FIG. 2 is a flowchart illustrating a method of generating placement configurations for various search terms. At step 202, the list of advertisements is determined based on a particular search term. At step 204, the metadata regarding the advertisements is retrieved. At step 206, the metadata and the list of advertisements are processed by an iterative optimization algorithm to determine a placement of the advertisements. At step 208, an indication of the determined placement is saved in correspondence with an indication of the particular search term. Steps 202 to 208 may be repeated for additional search terms—as many as millions of search terms. (This is also indicated by the arrow 122 in FIG. 1.) In this way, placement of advertisements may be determined for most, if not all, of the search terms for advertisements will be potentially displayed in conjunction with search results corresponding to those search terms.
FIG. 3 is a flowchart illustrating an example process to cause search results to be displayed for a search term provided by a user and, furthermore, to display advertisements in conjunction with the search results. At step 302, the search term is received from the user (e.g., by a search engine service, such as Yahoo!® search, which can be reached at http://search.yahoo.com/). At step 304, the search term is processed (e.g., by processing of the search engine service) to determine search results.
At step 306, the indicated placement of advertisements to be displayed in conjunction with the determined search results is determined.

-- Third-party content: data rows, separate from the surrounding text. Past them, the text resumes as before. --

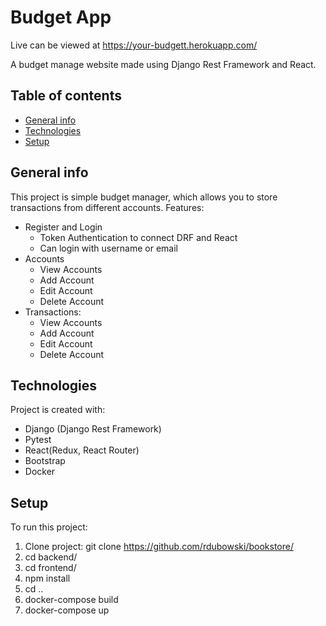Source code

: # Budget App
Live  can be viewed at https://your-budgett.herokuapp.com/

A budget manage website made using Django Rest Framework and React.
## Table of contents
* [General info](#general-info)
* [Technologies](#technologies)
* [Setup](#setup)

## General info
This project is simple budget manager, which allows you to store transactions from different accounts. Features:
* Register and Login
  * Token Authentication to connect DRF and React
  * Can login with username or email
* Accounts
  * View Accounts
  * Add Account 
  * Edit Account
  * Delete Account
* Transactions:
  * View Accounts
  * Add Account 
  * Edit Account
  * Delete Account
	
## Technologies
Project is created with:
* Django (Django Rest Framework)
* Pytest
* React(Redux, React Router)
* Bootstrap
* Docker

## Setup
To run this project:
1. Clone project: git clone https://github.com/rdubowski/bookstore/
2. cd backend/
3. cd frontend/
4. npm install
5. cd ..
6. docker-compose build
7. docker-compose up

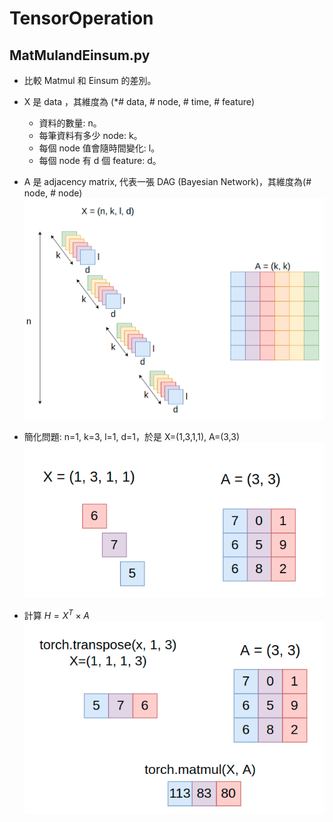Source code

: # TensorOperation

## MatMulandEinsum.py

- 比較 Matmul 和 Einsum 的差別。

- X 是 data ，其維度為 (*# data, # node, # time, # feature)
  - 資料的數量: n。
  - 每筆資料有多少 node: k。
  - 每個 node 值會隨時間變化: l。
  - 每個 node 有 d 個 feature: d。
- A 是 adjacency matrix, 代表一張 DAG (Bayesian Network)，其維度為(# node, # node)
![alt text](./MatMulandEinsum/DataDescription.png)

- 簡化問題: n=1, k=3, l=1, d=1，於是 X=(1,3,1,1), A=(3,3)
![alt text](./MatMulandEinsum/Simple.png)

- 計算 $H = X^T\times A$
![alt text](./MatMulandEinsum/XTA.png)


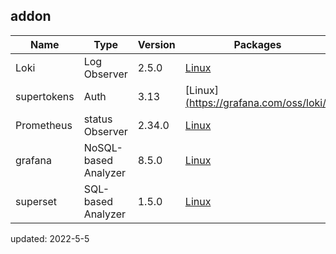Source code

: ## addon


| Name        | Type      | Version |  Packages   |  Ports    |     DNS   |   command  |      
| ------      | ------    | ------  | ------      |   -----   |    -----  |   -----   |
| Loki        | Log Observer         | 2.5.0    | [Linux](https://grafana.com/oss/loki/)              |            NA                |              NA              |init-addon loki| 
| supertokens | Auth                 | 3.13    | [Linux][(https://grafana.com/oss/loki/) ](https://supertokens.com/docs/thirdpartyemailpassword/quick-setup/database-setup/postgresql)             |            3567:31000                |              NA              |init-addon tokens| 
| Prometheus  | status Observer      | 2.34.0   | [Linux](https://github.com/prometheus/prometheus/)  |         9090/31001           |              NA              |init-addon prometheus |
| grafana     | NoSQL-based Analyzer | 8.5.0    | [Linux](https://community.grafana.com/)             |         3000/31002           |              NA              |init-addon grafana|
| superset    | SQL-based Analyzer   | 1.5.0    | [Linux](https://superset.apache.org//)              |         8088/31003           |              NA              |init-addon superset|


updated: 2022-5-5
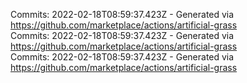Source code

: Commits: 2022-02-18T08:59:37.423Z - Generated via https://github.com/marketplace/actions/artificial-grass
<br>
Commits: 2022-02-18T08:59:37.423Z - Generated via https://github.com/marketplace/actions/artificial-grass
<br>
Commits: 2022-02-18T08:59:37.423Z - Generated via https://github.com/marketplace/actions/artificial-grass
<br>
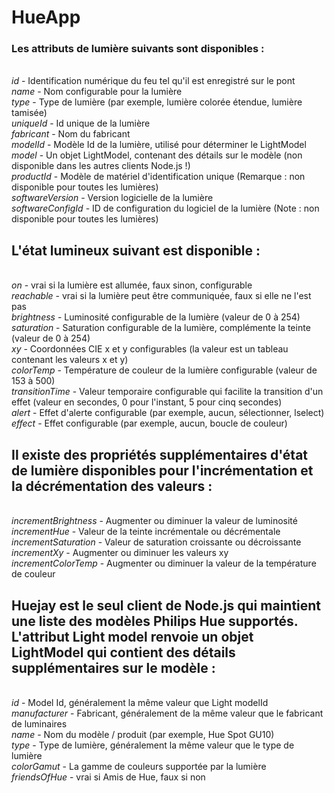 # HueApp
### Les attributs de lumière suivants sont disponibles :

<br/><em>id</em> - Identification numérique du feu tel qu'il est enregistré sur le pont
<br/><em>name</em> - Nom configurable pour la lumière
<br/><em>type</em> - Type de lumière (par exemple, lumière colorée étendue, lumière tamisée)
<br/><em>uniqueId</em> - Id unique de la lumière
<br/><em>fabricant</em> - Nom du fabricant
<br/><em>modelId</em> - Modèle Id de la lumière, utilisé pour déterminer le LightModel
<br/><em>model</em> - Un objet LightModel, contenant des détails sur le modèle (non disponible dans les autres clients Node.js !)
<br/><em>productId</em> - Modèle de matériel d'identification unique (Remarque : non disponible pour toutes les lumières)
<br/><em>softwareVersion</em> - Version logicielle de la lumière
<br/><em>softwareConfigId</em> - ID de configuration du logiciel de la lumière (Note : non disponible pour toutes les lumières)

## L'état lumineux suivant est disponible :

<br/><em>on</em> - vrai si la lumière est allumée, faux sinon, configurable
<br/><em>reachable</em>  - vrai si la lumière peut être communiquée, faux si elle ne l'est pas
<br/><em>brightness</em>  - Luminosité configurable de la lumière (valeur de 0 à 254)
<br/><em>saturation</em> - Saturation configurable de la lumière, complémente la teinte (valeur de 0 à 254)
<br/><em>xy</em> - Coordonnées CIE x et y configurables (la valeur est un tableau contenant les valeurs x et y)
<br/><em>colorTemp</em> - Température de couleur de la lumière configurable (valeur de 153 à 500)
<br/><em>transitionTime</em> - Valeur temporaire configurable qui facilite la transition d'un effet (valeur en secondes, 0 pour l'instant, 5 pour cinq secondes)
<br/><em>alert</em> - Effet d'alerte configurable (par exemple, aucun, sélectionner, lselect)
<br/><em>effect</em> - Effet configurable (par exemple, aucun, boucle de couleur)

## Il existe des propriétés supplémentaires d'état de lumière disponibles pour l'incrémentation et la décrémentation des valeurs :

<br/><em>incrementBrightness</em> - Augmenter ou diminuer la valeur de luminosité
<br/><em>incrementHue</em> - Valeur de la teinte incrémentale ou décrémentale
<br/><em>incrementSaturation</em> - Valeur de saturation croissante ou décroissante
<br/><em>incrementXy</em> - Augmenter ou diminuer les valeurs xy
<br/><em>incrementColorTemp</em> - Augmenter ou diminuer la valeur de la température de couleur

## Huejay est le seul client de Node.js qui maintient une liste des modèles Philips Hue supportés. L'attribut Light model renvoie un objet LightModel qui contient des détails supplémentaires sur le modèle :

<br/><em>id</em> - Model Id, généralement la même valeur que Light modelId
<br/><em>manufacturer</em>  - Fabricant, généralement de la même valeur que le fabricant de luminaires
<br/><em>name</em> - Nom du modèle / produit (par exemple, Hue Spot GU10)
<br/><em>type</em> - Type de lumière, généralement la même valeur que le type de lumière
<br/><em>colorGamut</em> - La gamme de couleurs supportée par la lumière
<br/><em>friendsOfHue</em> - vrai si Amis de Hue, faux si non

The determined indicated placement of advertisements is or has been determined by applying an iterative optimization algorithm to revenue generation characteristics that correspond to a list of advertisements for the search term.
At step 308, the determined search results are caused to be displayed to the user, e.g., in a window of a browser from which the user caused the search term to be provided). At step 310, the determined advertisements are caused to be displayed in conjunction with the determined search results, with the determined advertisements placed according to the determined indicated placement.
We have described an advertisement placement algorithm in which an iterative optimization algorithm is used to improve revenue realization from advertisement placement.